### WORK TO BE COMPLETED
Copy every line of the data that contains the string "Posted".
━━ RECORDS SHOWN
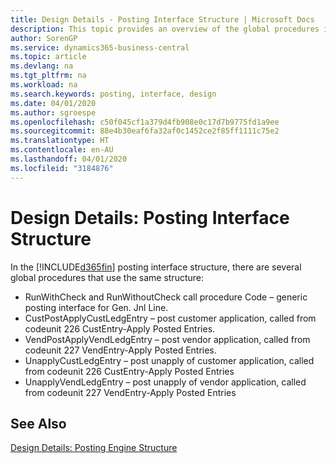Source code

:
 ```yaml
---
title: Design Details - Posting Interface Structure | Microsoft Docs
description: This topic provides an overview of the global procedures in the posting interface structure.
author: SorenGP
ms.service: dynamics365-business-central
ms.topic: article
ms.devlang: na
ms.tgt_pltfrm: na
ms.workload: na
ms.search.keywords: posting, interface, design
ms.date: 04/01/2020
ms.author: sgroespe
ms.openlocfilehash: c50f045cf1a379d4fb908e0c17d7b9775fd1a9ee
ms.sourcegitcommit: 88e4b30eaf6fa32af0c1452ce2f85ff1111c75e2
ms.translationtype: HT
ms.contentlocale: en-AU
ms.lasthandoff: 04/01/2020
ms.locfileid: "3184876"
---
```

# <a name="design-details-posting-interface-structure"></a>Design Details: Posting Interface Structure
In the [!INCLUDE[d365fin](includes/d365fin_md.md)] posting interface structure, there are several global procedures that use the same structure:  
  
* RunWithCheck and RunWithoutCheck call procedure Code – generic posting interface for Gen. Jnl Line.  
* CustPostApplyCustLedgEntry – post customer application, called from codeunit 226 CustEntry-Apply Posted Entries.  
* VendPostApplyVendLedgEntry – post vendor application, called from codeunit 227 VendEntry-Apply Posted Entries.  
* UnapplyCustLedgEntry – post unapply of customer application, called from codeunit 226 CustEntry-Apply Posted Entries  
* UnapplyVendLedgEntry – post unapply of vendor application, called from codeunit 227 VendEntry-Apply Posted Entries  
  
## <a name="see-also"></a>See Also  
[Design Details: Posting Engine Structure](design-details-posting-engine-structure.md)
━━━━
### OUTPUT
* CustPostApplyCustLedgEntry – post customer application, called from codeunit 226 CustEntry-Apply Posted Entries.  
* VendPostApplyVendLedgEntry – post vendor application, called from codeunit 227 VendEntry-Apply Posted Entries.  
* UnapplyCustLedgEntry – post unapply of customer application, called from codeunit 226 CustEntry-Apply Posted Entries  
* UnapplyVendLedgEntry – post unapply of vendor application, called from codeunit 227 VendEntry-Apply Posted Entries  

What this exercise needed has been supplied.